=== PROMPT ===
Across the lines of the records below, how many have the string "video" in them? Answer with the number alone.

=== INFORMATION SUPPLIED ===
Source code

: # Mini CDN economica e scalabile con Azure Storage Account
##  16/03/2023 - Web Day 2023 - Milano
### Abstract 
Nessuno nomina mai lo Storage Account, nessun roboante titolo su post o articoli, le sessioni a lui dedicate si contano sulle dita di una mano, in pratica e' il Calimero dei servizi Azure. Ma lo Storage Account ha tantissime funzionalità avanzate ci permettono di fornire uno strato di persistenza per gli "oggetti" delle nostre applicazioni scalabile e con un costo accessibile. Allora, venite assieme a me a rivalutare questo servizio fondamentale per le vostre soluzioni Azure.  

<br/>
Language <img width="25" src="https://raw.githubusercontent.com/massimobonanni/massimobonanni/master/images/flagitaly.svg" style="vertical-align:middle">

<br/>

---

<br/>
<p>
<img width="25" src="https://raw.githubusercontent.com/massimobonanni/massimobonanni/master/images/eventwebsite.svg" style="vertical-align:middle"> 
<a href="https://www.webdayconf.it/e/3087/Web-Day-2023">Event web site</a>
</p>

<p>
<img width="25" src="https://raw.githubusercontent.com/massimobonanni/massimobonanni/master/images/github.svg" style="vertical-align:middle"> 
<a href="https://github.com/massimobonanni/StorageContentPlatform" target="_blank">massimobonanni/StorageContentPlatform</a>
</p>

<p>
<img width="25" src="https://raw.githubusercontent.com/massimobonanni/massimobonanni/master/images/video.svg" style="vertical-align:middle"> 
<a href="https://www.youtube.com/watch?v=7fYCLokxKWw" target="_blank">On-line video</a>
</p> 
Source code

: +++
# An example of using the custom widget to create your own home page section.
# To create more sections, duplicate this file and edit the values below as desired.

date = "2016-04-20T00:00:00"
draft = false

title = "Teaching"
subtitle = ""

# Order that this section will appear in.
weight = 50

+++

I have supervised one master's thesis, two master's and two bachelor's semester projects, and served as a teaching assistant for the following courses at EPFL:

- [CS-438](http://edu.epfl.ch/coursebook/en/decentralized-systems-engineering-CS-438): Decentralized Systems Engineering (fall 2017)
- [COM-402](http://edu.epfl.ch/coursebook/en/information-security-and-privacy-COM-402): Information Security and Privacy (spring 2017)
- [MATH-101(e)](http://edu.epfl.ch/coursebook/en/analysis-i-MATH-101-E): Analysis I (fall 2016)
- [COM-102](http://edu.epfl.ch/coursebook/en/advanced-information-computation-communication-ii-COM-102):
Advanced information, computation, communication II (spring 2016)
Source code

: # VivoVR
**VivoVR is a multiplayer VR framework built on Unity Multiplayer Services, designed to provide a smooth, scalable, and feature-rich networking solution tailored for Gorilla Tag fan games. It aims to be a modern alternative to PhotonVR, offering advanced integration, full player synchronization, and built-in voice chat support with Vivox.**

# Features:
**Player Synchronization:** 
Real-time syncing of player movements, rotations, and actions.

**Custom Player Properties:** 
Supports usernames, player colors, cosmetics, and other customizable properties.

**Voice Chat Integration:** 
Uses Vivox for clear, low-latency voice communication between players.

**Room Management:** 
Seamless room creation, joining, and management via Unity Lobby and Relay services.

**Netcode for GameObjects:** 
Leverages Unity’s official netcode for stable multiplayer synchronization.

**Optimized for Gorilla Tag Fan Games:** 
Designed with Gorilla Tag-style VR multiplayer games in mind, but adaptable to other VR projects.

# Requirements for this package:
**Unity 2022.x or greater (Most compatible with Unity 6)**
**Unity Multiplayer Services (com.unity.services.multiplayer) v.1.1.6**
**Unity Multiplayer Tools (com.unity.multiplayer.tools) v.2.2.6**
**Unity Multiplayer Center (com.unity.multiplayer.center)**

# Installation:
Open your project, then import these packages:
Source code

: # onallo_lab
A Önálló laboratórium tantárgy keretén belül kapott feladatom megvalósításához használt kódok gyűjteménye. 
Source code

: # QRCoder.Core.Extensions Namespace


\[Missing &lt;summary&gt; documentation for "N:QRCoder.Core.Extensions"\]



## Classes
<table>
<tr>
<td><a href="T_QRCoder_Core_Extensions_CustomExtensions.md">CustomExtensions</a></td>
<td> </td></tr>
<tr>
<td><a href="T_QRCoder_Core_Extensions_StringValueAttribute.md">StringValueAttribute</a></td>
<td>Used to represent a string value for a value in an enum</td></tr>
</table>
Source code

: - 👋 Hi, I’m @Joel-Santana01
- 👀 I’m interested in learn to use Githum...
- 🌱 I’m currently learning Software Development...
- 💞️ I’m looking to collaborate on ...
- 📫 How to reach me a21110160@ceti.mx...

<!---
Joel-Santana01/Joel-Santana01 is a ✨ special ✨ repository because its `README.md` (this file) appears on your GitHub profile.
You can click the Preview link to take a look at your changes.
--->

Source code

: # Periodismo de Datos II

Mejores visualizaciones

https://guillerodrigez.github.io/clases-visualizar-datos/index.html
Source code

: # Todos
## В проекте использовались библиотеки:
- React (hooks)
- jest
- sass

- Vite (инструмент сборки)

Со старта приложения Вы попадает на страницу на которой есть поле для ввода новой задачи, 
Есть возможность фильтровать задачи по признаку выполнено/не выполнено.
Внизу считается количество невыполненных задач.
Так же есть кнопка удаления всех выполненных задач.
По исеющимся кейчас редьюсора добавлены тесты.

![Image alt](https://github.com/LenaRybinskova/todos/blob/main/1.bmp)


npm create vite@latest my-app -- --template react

=== ANSWER FOR THIS EXERCISE ===
2